__ASSIGNED TASK__
Find the line with "<h4>Footnotes</h4>" in the entries below. Repeat it, every following line, and the line with "<li>Some operating systems", exactly and with nothing added.

__EXERCISE MATERIAL__
BEGIN
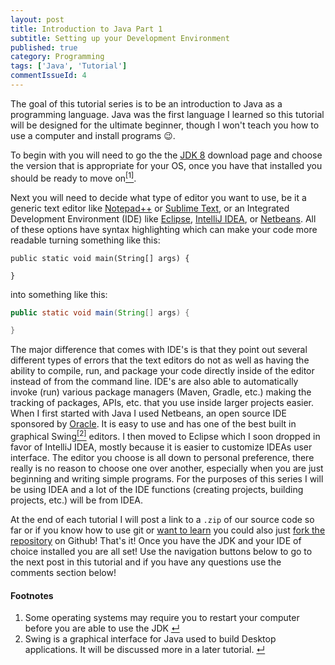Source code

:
 ```yaml
---
layout: post
title: Introduction to Java Part 1
subtitle: Setting up your Development Environment
published: true
category: Programming
tags: ['Java', 'Tutorial']
commentIssueId: 4
---
```

The goal of this tutorial series is to be an introduction to Java as a programming language. Java was the first language I learned so this tutorial will be designed for the ultimate beginner, though I won't teach you how to use a computer and install programs :wink:<!--more-->.

To begin with you will need to go the the [JDK 8](http://www.oracle.com/technetwork/java/javase/downloads/jdk8-downloads-2133151.html) download page and choose the version that is appropriate for your OS, once you have that installed you should be ready to move on<a class="anchor" name="cont-1" href="#fn-1"><sup>[1]</sup></a>.

Next you will need to decide what type of editor you want to use, be it a generic text editor like [Notepad++](https://notepad-plus-plus.org/) or [Sublime Text](https://www.sublimetext.com/), or an Integrated Development Environment (IDE) like [Eclipse](https://eclipse.org/), [IntelliJ IDEA](https://www.jetbrains.com/idea/), or [Netbeans](https://netbeans.org/). All of these options have syntax highlighting which can make your code more readable turning something like this:
```
public static void main(String[] args) {

}
```
into something like this: 
``` java
public static void main(String[] args) {

}
```
The major difference that comes with IDE's is that they point out several different types of errors that the text editors do not as well as having the ability to compile, run, and package your code directly inside of the editor instead of from the command line. IDE's are also able to automatically invoke (run) various package managers (Maven, Gradle, etc.) making the tracking of packages, APIs, etc. that you use inside larger projects easier. When I first started with Java I used Netbeans, an open source IDE sponsored by [Oracle](https://www.oracle.com/index.html). It is easy to use and has one of the best built in graphical Swing<a class="anchor" name="cont-2" href="#fn-2"><sup>[2]</sup></a> editors. I then moved to Eclipse which I soon dropped in favor of IntelliJ IDEA, mostly because it is easier to customize IDEAs user interface. The editor you choose is all down to personal preference, there really is no reason to choose one over another, especially when you are just beginning and writing simple programs. For the purposes of this series I will be using IDEA and a lot of the IDE functions (creating projects, building projects, etc.) will be from IDEA.

At the end of each tutorial I will post a link to a `.zip` of our source code so far or if you know how to use git or [want to learn](https://try.github.io/levels/1/challenges/1) you could also just [fork the repository](https://github.com/jwolff52/intro-to-java) on Github! That's it! Once you have the JDK and your IDE of choice installed you are all set! Use the navigation buttons below to go to the next post in this tutorial and if you have any questions use the comments section below!  
<!--<div class="series-nav clearfix">
  <a class="next-post btn btn-default" href="{% link _posts/2016-10-12-intro-to-java-2.md %}">Next</a>
</div>-->

<h4>Footnotes</h4>
<ol class="footnotes">
  <li>Some operating systems may require you to restart your computer before you are able to use the JDK <a class="anchor" name="fn-1" href="#cont-1">↵</a></li>
  <li>Swing is a graphical interface for Java used to build Desktop applications. It will be discussed more in a later tutorial. <a class="anchor" name="fn-2" href="#cont-2">↵</a></li>
</ol>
END
__WRITTEN ANSWER__
<h4>Footnotes</h4>
<ol class="footnotes">
  <li>Some operating systems may require you to restart your computer before you are able to use the JDK <a class="anchor" name="fn-1" href="#cont-1">↵</a></li>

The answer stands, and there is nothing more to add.